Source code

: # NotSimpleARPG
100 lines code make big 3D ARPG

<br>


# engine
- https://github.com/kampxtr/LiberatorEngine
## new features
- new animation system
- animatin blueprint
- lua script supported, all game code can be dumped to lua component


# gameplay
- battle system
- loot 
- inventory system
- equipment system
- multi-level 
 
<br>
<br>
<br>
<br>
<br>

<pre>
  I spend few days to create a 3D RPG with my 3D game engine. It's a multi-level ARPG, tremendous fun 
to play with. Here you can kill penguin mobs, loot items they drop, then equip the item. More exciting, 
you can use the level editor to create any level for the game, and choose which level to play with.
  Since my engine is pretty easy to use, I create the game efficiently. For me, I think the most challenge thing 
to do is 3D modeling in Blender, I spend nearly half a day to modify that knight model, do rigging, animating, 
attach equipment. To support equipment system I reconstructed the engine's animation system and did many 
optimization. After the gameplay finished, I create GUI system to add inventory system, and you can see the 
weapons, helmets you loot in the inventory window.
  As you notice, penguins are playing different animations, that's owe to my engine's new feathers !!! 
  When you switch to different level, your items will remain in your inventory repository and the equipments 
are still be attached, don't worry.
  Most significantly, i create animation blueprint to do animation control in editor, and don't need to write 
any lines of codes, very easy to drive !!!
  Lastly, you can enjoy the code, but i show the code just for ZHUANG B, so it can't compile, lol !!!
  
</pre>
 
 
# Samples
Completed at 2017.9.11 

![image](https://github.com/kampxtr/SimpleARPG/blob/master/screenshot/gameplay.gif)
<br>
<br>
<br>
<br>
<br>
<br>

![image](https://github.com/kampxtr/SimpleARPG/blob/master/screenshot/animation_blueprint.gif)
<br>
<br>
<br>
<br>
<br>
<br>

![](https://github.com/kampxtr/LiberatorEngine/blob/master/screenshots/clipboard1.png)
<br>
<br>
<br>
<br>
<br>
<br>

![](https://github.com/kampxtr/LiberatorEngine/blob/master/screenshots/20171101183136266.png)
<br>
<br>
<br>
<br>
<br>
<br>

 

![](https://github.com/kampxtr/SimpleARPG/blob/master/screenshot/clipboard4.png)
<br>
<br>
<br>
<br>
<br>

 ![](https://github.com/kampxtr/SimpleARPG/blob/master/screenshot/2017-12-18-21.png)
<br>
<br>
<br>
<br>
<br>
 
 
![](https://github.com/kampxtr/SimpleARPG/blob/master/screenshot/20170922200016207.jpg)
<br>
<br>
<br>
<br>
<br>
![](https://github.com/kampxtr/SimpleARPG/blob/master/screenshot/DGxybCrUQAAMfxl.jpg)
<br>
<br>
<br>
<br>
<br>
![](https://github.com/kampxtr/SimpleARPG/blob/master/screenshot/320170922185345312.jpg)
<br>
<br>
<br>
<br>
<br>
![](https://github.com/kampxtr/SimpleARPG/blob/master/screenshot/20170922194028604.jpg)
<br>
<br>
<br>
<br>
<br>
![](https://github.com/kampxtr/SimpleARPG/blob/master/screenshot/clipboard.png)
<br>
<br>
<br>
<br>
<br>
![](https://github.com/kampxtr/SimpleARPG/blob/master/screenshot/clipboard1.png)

•••

## AIM OF THE TASK
Could you filter the entries above for lines holding the string "different" and copy them?

## WRITTEN RESPONSE
  As you notice, penguins are playing different animations, that's owe to my engine's new feathers !!! 
  When you switch to different level, your items will remain in your inventory repository and the equipments 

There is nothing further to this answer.